Le solde après aides s'étale : sur le cas type à Rosel, le reste à charge d'un ménage très modeste ressort à 6 000 € après aide ANAH et prise en charge de l'accompagnement. Étalé sur quinze ans en éco-prêt à taux zéro, cela représente de l'ordre de 35 € par mois, à comparer aux 1 770 € d'économie annuelle attendue sur la facture d'énergie.
L'arbitrage financier se joue ensuite sur le barème : pour « isolation plancher bas à Rosel », un ménage très modeste mobilise jusqu'à 32 000 €, un ménage modeste 24 000 €, un ménage intermédiaire 18 000 € et un ménage aux revenus supérieurs 4 000 € sur l'assiette de 40 000 € HT. À deux classes gagnées, l'assiette redescend à 30 000 € HT et les montants suivent dans la même proportion.

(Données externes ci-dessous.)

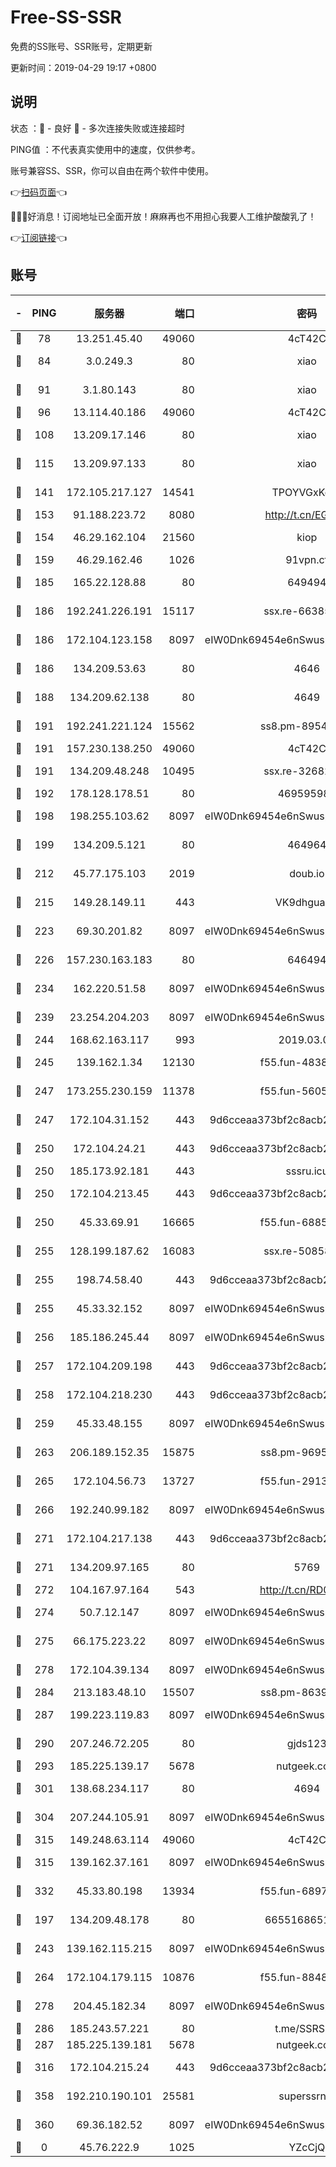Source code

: # Free-SS-SSR

免费的SS账号、SSR账号，定期更新

更新时间：2019-04-29 19:17 +0800

## 说明

状态     ：🙂 - 良好 🙁 - 多次连接失败或连接超时

PING值   ：不代表真实使用中的速度，仅供参考。

账号兼容SS、SSR，你可以自由在两个软件中使用。

👉[扫码页面](https://liesauer.github.io/Free-SS-SSR/)👈

🎉🎉🎉好消息！订阅地址已全面开放！麻麻再也不用担心我要人工维护酸酸乳了！

👉[订阅链接](https://www.liesauer.net/yogurt/subscribe?ACCESS_TOKEN=DAYxR3mMaZAsaqUb)👈

## 账号

|-|PING|服务器|端口|密码|加密方式|区域|
|:----:|:----:|:-----:|-----:|:----:|:----:|:----:|
|🙂|78|13.251.45.40|49060|4cT42C|chacha20|SG|
|🙂|84|3.0.249.3|80|xiao|aes-128-ctr|SG|
|🙂|91|3.1.80.143|80|xiao|aes-128-ctr|SG|
|🙂|96|13.114.40.186|49060|4cT42C|chacha20|JP|
|🙂|108|13.209.17.146|80|xiao|aes-128-ctr|KR|
|🙂|115|13.209.97.133|80|xiao|aes-128-ctr|KR|
|🙂|141|172.105.217.127|14541|TPOYVGxKglpi|aes-256-cfb|JP|
|🙂|153|91.188.223.72|8080|http://t.cn/EGJIyrl|rc4-md5|RU|
|🙂|154|46.29.162.104|21560|kiop|aes-128-ctr|RU|
|🙂|159|46.29.162.46|1026|91vpn.cf|rc4-md5|RU|
|🙂|185|165.22.128.88|80|649494|aes-256-cfb|US|
|🙂|186|192.241.226.191|15117|ssx.re-66385437|aes-256-cfb|US|
|🙂|186|172.104.123.158|8097|eIW0Dnk69454e6nSwuspv9DmS201tQ0D|aes-256-cfb|JP|
|🙂|186|134.209.53.63|80|4646|aes-256-cfb|US|
|🙂|188|134.209.62.138|80|4649|aes-256-cfb|US|
|🙂|191|192.241.221.124|15562|ss8.pm-89540079|aes-256-cfb|US|
|🙂|191|157.230.138.250|49060|4cT42C|chacha20|US|
|🙂|191|134.209.48.248|10495|ssx.re-32682500|aes-256-cfb|US|
|🙂|192|178.128.178.51|80|469595985|chacha20|US|
|🙂|198|198.255.103.62|8097|eIW0Dnk69454e6nSwuspv9DmS201tQ0D|aes-256-cfb|US|
|🙂|199|134.209.5.121|80|464964|aes-256-cfb|US|
|🙂|212|45.77.175.103|2019|doub.io|aes-128-ctr|SG|
|🙂|215|149.28.149.11|443|VK9dhgualsL|aes-256-cfb|SG|
|🙂|223|69.30.201.82|8097|eIW0Dnk69454e6nSwuspv9DmS201tQ0D|aes-256-cfb|US|
|🙂|226|157.230.163.183|80|646494|aes-256-cfb|US|
|🙂|234|162.220.51.58|8097|eIW0Dnk69454e6nSwuspv9DmS201tQ0D|aes-256-cfb|US|
|🙂|239|23.254.204.203|8097|eIW0Dnk69454e6nSwuspv9DmS201tQ0D|aes-256-cfb|US|
|🙂|244|168.62.163.117|993|2019.03.07|rc4-md5|US|
|🙂|245|139.162.1.34|12130|f55.fun-48384115|aes-256-cfb|SG|
|🙂|247|173.255.230.159|11378|f55.fun-56053146|aes-256-cfb|US|
|🙂|247|172.104.31.152|443|9d6cceaa373bf2c8acb22e60b6a58be6|aes-256-cfb|US|
|🙂|250|172.104.24.21|443|9d6cceaa373bf2c8acb22e60b6a58be6|aes-256-cfb|US|
|🙂|250|185.173.92.181|443|sssru.icu|rc4-md5|RU|
|🙂|250|172.104.213.45|443|9d6cceaa373bf2c8acb22e60b6a58be6|aes-256-cfb|US|
|🙂|250|45.33.69.91|16665|f55.fun-68851329|aes-256-cfb|US|
|🙂|255|128.199.187.62|16083|ssx.re-50858444|aes-256-cfb|SG|
|🙂|255|198.74.58.40|443|9d6cceaa373bf2c8acb22e60b6a58be6|aes-256-cfb|US|
|🙂|255|45.33.32.152|8097|eIW0Dnk69454e6nSwuspv9DmS201tQ0D|aes-256-cfb|US|
|🙂|256|185.186.245.44|8097|eIW0Dnk69454e6nSwuspv9DmS201tQ0D|aes-256-cfb|NL|
|🙂|257|172.104.209.198|443|9d6cceaa373bf2c8acb22e60b6a58be6|aes-256-cfb|US|
|🙂|258|172.104.218.230|443|9d6cceaa373bf2c8acb22e60b6a58be6|aes-256-cfb|US|
|🙂|259|45.33.48.155|8097|eIW0Dnk69454e6nSwuspv9DmS201tQ0D|aes-256-cfb|US|
|🙂|263|206.189.152.35|15875|ss8.pm-96954757|aes-256-cfb|SG|
|🙂|265|172.104.56.73|13727|f55.fun-29132063|aes-256-cfb|SG|
|🙂|266|192.240.99.182|8097|eIW0Dnk69454e6nSwuspv9DmS201tQ0D|aes-256-cfb|US|
|🙂|271|172.104.217.138|443|9d6cceaa373bf2c8acb22e60b6a58be6|aes-256-cfb|US|
|🙂|271|134.209.97.165|80|5769|aes-256-cfb|SG|
|🙂|272|104.167.97.164|543|http://t.cn/RD0D7sx|rc4-md5|CA|
|🙂|274|50.7.12.147|8097|eIW0Dnk69454e6nSwuspv9DmS201tQ0D|aes-256-cfb|US|
|🙂|275|66.175.223.22|8097|eIW0Dnk69454e6nSwuspv9DmS201tQ0D|aes-256-cfb|US|
|🙂|278|172.104.39.134|8097|eIW0Dnk69454e6nSwuspv9DmS201tQ0D|aes-256-cfb|SG|
|🙂|284|213.183.48.10|15507|ss8.pm-86393768|rc4-md5|RU|
|🙂|287|199.223.119.83|8097|eIW0Dnk69454e6nSwuspv9DmS201tQ0D|aes-256-cfb|US|
|🙂|290|207.246.72.205|80|gjds123|aes-256-cfb|US|
|🙂|293|185.225.139.17|5678|nutgeek.com|rc4-md5|US|
|🙂|301|138.68.234.117|80|4694|aes-256-cfb|US|
|🙂|304|207.244.105.91|8097|eIW0Dnk69454e6nSwuspv9DmS201tQ0D|aes-256-cfb|US|
|🙂|315|149.248.63.114|49060|4cT42C|chacha20|CA|
|🙂|315|139.162.37.161|8097|eIW0Dnk69454e6nSwuspv9DmS201tQ0D|aes-256-cfb|SG|
|🙂|332|45.33.80.198|13934|f55.fun-68974310|aes-256-cfb|US|
|🙂|197|134.209.48.178|80|6655168651651|aes-256-cfb|US|
|🙂|243|139.162.115.215|8097|eIW0Dnk69454e6nSwuspv9DmS201tQ0D|aes-256-cfb|JP|
|🙂|264|172.104.179.115|10876|f55.fun-88481196|aes-256-cfb|SG|
|🙂|278|204.45.182.34|8097|eIW0Dnk69454e6nSwuspv9DmS201tQ0D|aes-256-cfb|US|
|🙂|286|185.243.57.221|80|t.me/SSRSUB|rc4-md5|US|
|🙂|287|185.225.139.181|5678|nutgeek.com|rc4-md5|US|
|🙂|316|172.104.215.24|443|9d6cceaa373bf2c8acb22e60b6a58be6|aes-256-cfb|US|
|🙂|358|192.210.190.101|25581|superssrnet|aes-256-cfb|US|
|🙁|360|69.36.182.52|8097|eIW0Dnk69454e6nSwuspv9DmS201tQ0D|aes-256-cfb|US|
|🙁|0|45.76.222.9|1025|YZcCjQ|rc4-md5|JP|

Planning réaliste à Rosel : deux à quatre jours d'intervention pour un isolateur intervenant en sous-sol sur l'isolation du plancher bas. Placer ce lot trop tard dans la séquence revient à rouvrir des ouvrages finis, avec le surcoût correspondant et un décalage de la date de réception.
La part de propriétaires occupants — 88 % à Rosel — dessine le volume de projets réellement engageables à court terme sur l'isolation du plancher bas, soit environ 229 logements. Le reste du parc suppose un montage locatif, avec ses propres conditions d'éligibilité.
À l'échelle intercommunale, à Rosel relève de CU Caen la Mer. Les permanences France Rénov' de ce périmètre instruisent les demandes portant sur l'isolation du plancher bas et recensent les aides locales cumulables, qui viennent en déduction du reste à charge calculé plus haut.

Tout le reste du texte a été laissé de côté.